Now both he and the company have been forced to add humility to the mix.


After two weeks of mounting shareholder criticism about Mr. McClendon’s unusual compensation plan, Chesapeake announced on Tuesday that it would replace him as chairman and prematurely end an arrangement that granted him the right to buy a 2.5 percent stake in every well the company drilled.


Hours later, the company reported disappointing first-quarter earnings and said it would further scale back its gas drilling plans amid a continued glut that Chesapeake’s own aggressive expansion helped create.

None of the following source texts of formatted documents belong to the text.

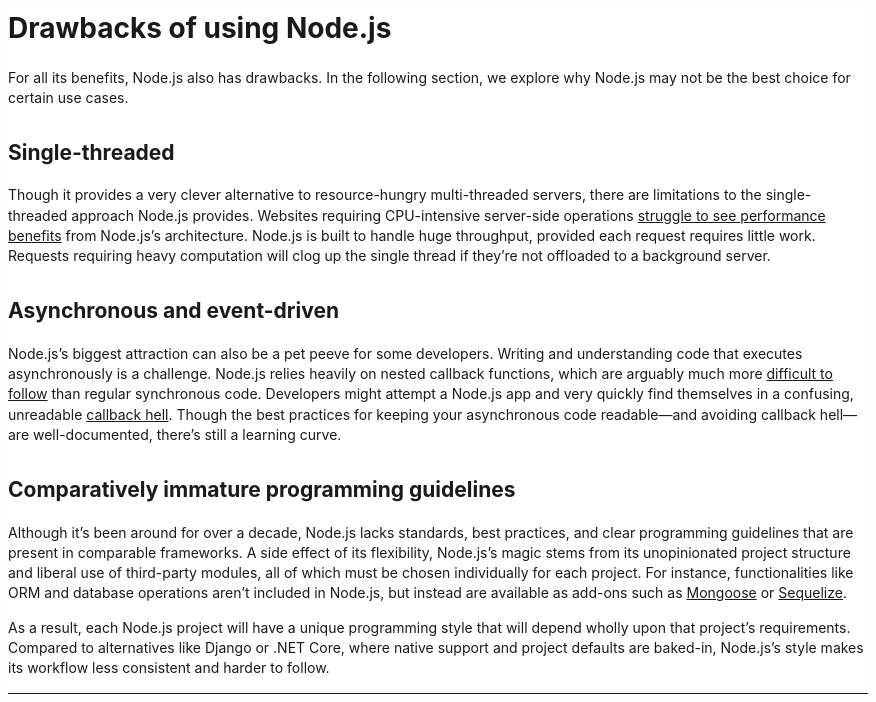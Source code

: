 
# Drawbacks of using Node.js

For all its benefits, Node.js also has drawbacks. In the following section, we
explore why Node.js may not be the best choice for certain use cases.

## Single-threaded

Though it provides a very clever alternative to resource-hungry multi-threaded
servers, there are limitations to the single-threaded approach Node.js provides.
Websites requiring CPU-intensive server-side operations
[struggle to see performance benefits](https://www.toptal.com/back-end/server-side-io-performance-node-php-java-go#lies-damned-lies-and-benchmarks:~:text=All%20of%20a%20sudden%2C%20Node%20performance,each%20request%20are%20blocking%20each%20other.)
from Node.js’s architecture. Node.js is built to handle huge throughput,
provided each request requires little work. Requests requiring heavy computation
will clog up the single thread if they’re not offloaded to a background server.

## Asynchronous and event-driven

Node.js’s biggest attraction can also be a pet peeve for some developers.
Writing and understanding code that executes asynchronously is a challenge.
Node.js relies heavily on nested callback functions, which are arguably much
more
[difficult to follow](https://www.toptal.com/back-end/server-side-io-performance-node-php-java-go#non-blocking-io-as-a-first-class-citizen-node:~:text=%2C%20it%20can%20be%20quite%20tiresome,more%20levels%20deep%20inside%20Node%20code.)
than regular synchronous code. Developers might attempt a Node.js app and very
quickly find themselves in a confusing, unreadable
[callback hell](http://callbackhell.com/). Though the best practices for keeping
your asynchronous code readable—and avoiding callback hell—are well-documented,
there’s still a learning curve.

## Comparatively immature programming guidelines

Although it’s been around for over a decade, Node.js lacks standards, best
practices, and clear programming guidelines that are present in comparable
frameworks. A side effect of its flexibility, Node.js’s magic stems from its
unopinionated project structure and liberal use of third-party modules, all of
which must be chosen individually for each project. For instance,
functionalities like ORM and database operations aren’t included in Node.js, but
instead are available as add-ons such as [Mongoose](https://mongoosejs.com/) or
[Sequelize](https://sequelize.org/).

As a result, each Node.js project will have a unique programming style that will
depend wholly upon that project’s requirements. Compared to alternatives like
Django or .NET Core, where native support and project defaults are baked-in,
Node.js’s style makes its workflow less consistent and harder to follow.

---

Mr. McClendon will remain chief executive of Chesapeake, which is based in Oklahoma City, but the board said it would seek to appoint a nonexecutive chairman with no ties to the company, a separation of power urged by many shareholders. And his right to buy into Chesapeake’s wells, known as the Founder Well Participation Program, will be terminated on June 30, 2014 — 18 months ahead of schedule and without any compensation to him for giving up the privilege.

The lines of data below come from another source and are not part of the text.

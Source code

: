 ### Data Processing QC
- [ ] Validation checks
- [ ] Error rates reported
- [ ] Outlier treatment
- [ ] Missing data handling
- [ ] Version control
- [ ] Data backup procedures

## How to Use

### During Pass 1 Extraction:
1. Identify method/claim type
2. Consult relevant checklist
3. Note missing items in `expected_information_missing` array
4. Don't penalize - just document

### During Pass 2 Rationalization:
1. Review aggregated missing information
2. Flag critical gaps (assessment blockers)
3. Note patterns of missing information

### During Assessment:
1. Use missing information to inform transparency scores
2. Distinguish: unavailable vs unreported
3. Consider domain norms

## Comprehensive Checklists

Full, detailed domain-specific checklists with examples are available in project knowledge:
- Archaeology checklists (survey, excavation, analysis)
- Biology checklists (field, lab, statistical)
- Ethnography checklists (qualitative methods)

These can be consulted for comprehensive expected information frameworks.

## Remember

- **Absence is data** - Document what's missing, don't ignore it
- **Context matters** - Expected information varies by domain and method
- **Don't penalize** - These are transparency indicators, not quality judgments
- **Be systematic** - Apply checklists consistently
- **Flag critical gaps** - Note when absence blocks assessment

“For him, it’s got to be at least a slap in the face because he is losing some of his control,” said Philip H. Weiss, an analyst with Argus Research, who questioned why the compensation arrangement wasn’t ending sooner.

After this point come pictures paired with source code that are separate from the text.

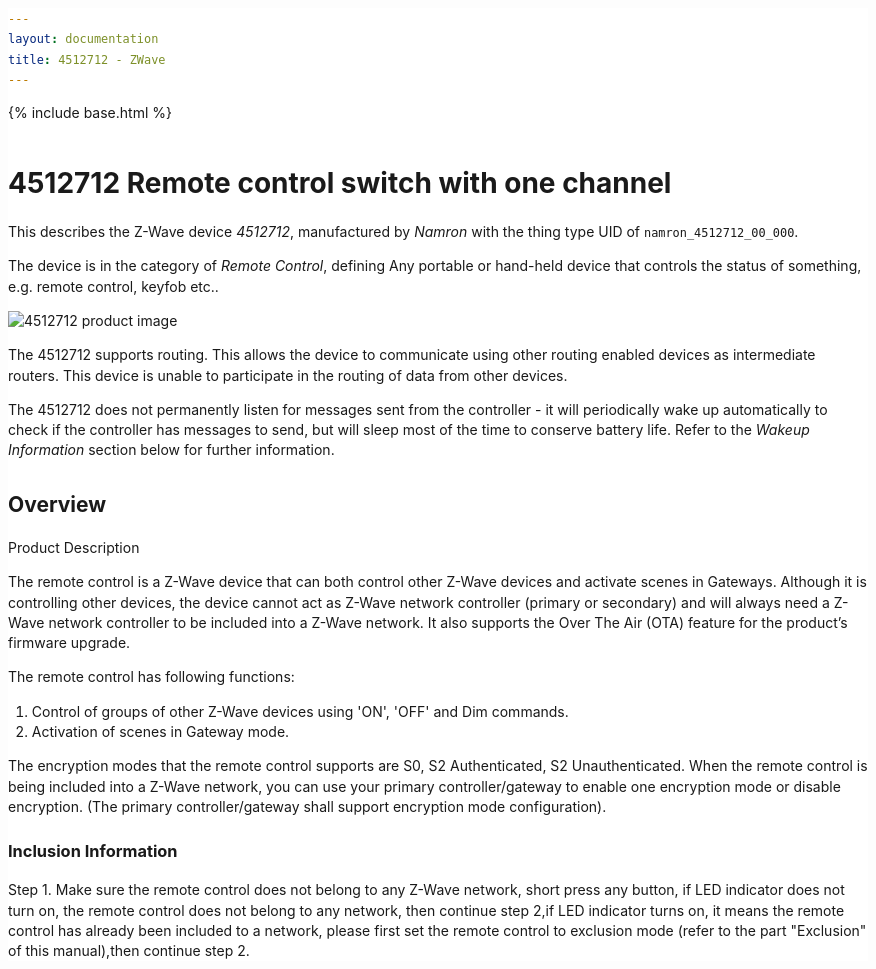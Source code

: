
 ```yaml
---
layout: documentation
title: 4512712 - ZWave
---
```


{% include base.html %}

# 4512712 Remote control switch with one channel
This describes the Z-Wave device *4512712*, manufactured by *Namron* with the thing type UID of ```namron_4512712_00_000```.

The device is in the category of *Remote Control*, defining Any portable or hand-held device that controls the status of something, e.g. remote control, keyfob etc..

![4512712 product image](https://opensmarthouse.org/zwavedatabase/1404/image/)


The 4512712 supports routing. This allows the device to communicate using other routing enabled devices as intermediate routers.  This device is unable to participate in the routing of data from other devices.

The 4512712 does not permanently listen for messages sent from the controller - it will periodically wake up automatically to check if the controller has messages to send, but will sleep most of the time to conserve battery life. Refer to the *Wakeup Information* section below for further information.

## Overview

Product Description

The remote control is a Z-Wave device that can both control other Z-Wave devices and activate scenes in Gateways. Although it is controlling other devices, the device cannot act as Z-Wave network controller (primary or secondary) and will always need a Z-Wave network controller to be included into a Z-Wave network. It also supports the Over The Air (OTA) feature for the product’s firmware upgrade.

The remote control has following functions:

  1. Control of groups of other Z-Wave devices using 'ON', 'OFF' and Dim commands.
  2. Activation of scenes in Gateway mode.

The encryption modes that the remote control supports are S0, S2 Authenticated, S2 Unauthenticated. When the remote control is being included into a Z-Wave network, you can use your primary controller/gateway to enable one encryption mode or disable encryption. (The primary controller/gateway shall support encryption mode configuration).

### Inclusion Information

Step 1. Make sure the remote control does not belong to any Z-Wave network, short press any button, if LED indicator does not turn on, the remote control does not belong to any network, then continue step 2,if LED indicator turns on, it means the remote control has already been included to a network, please first set the remote control to exclusion mode (refer to the part "Exclusion" of this manual),then continue step 2.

Mr. McClendon, who is the most public face of the shale gas drilling boom and a vocal proponent for switching the country’s electricity production from coal to gas, is a co-founder of Chesapeake and the only chief it has ever had. Under his 24 years of stewardship, Chesapeake acquired drilling rights on more than 15 million acres around the country — roughly equivalent to the size of West Virginia — and drilled tens of thousands of wells. (Exxon Mobil is the No. 1 producer.)


But as details of Mr. McClendon’s compensation structure trickled out in news reports over the last two weeks, shareholders and analysts made it clear to the board that the setup, which had been in place for many years, was no longer acceptable. In particular, investors were uncomfortable with the potential conflicts posed by his vast borrowing from investment firms that did business with Chesapeake — an amount the company disclosed at $846 million — to finance his share of drilling expenses.


In a sign of the shareholder pressure, Chesapeake included a statement from Southeastern Asset Management, an activist investment firm in Memphis that is its biggest investor, in announcing the changes.


“We are pleased that the board listened to our input and believe it has made the right decision by ending the F.W.P.P. early and seeking an independent chairman,” O. Mason Hawkins, Southeastern’s chairman and chief, said in the statement. “Aubrey was right to recognize that these actions are in the best interests of the company and its shareholders.”


Southeastern had a 17 percent stake in the company at the end of last year and backed the appointment of Louis A. Simpson, a former chief executive of Geico, as a director.


The biggest share of Mr. McClendon’s loans came from EIG Global Energy Partners, which has also invested in Chesapeake wells. Other lenders included Goldman Sachs, Bank of America and Wells Fargo. Critics of Mr. McClendon have said that the crisscrossing relationships gave at least the appearance of conflicts of interest since he could conduct Chesapeake business with those firms on preferential terms in exchange for favored treatment on his personal loans.


The Securities and Exchange Commission has begun an informal investigation, and the company disclosed Monday that the Internal Revenue Service was reviewing the compensation plan.


Negotiations between Chesapeake’s board and Mr. McClendon began last Thursday, according to people briefed on the matter. Company directors were afraid of arousing further shareholder ire. Yet they also sought to keep him from departing.


In the end, the board agreed to keep the program until mid-2014, allowing Mr. McClendon to buy stakes in new shale oil and gas fields in Ohio, Oklahoma and the Texas panhandle that Chesapeake plans to drill over the next year that most experts say they believe will be lucrative.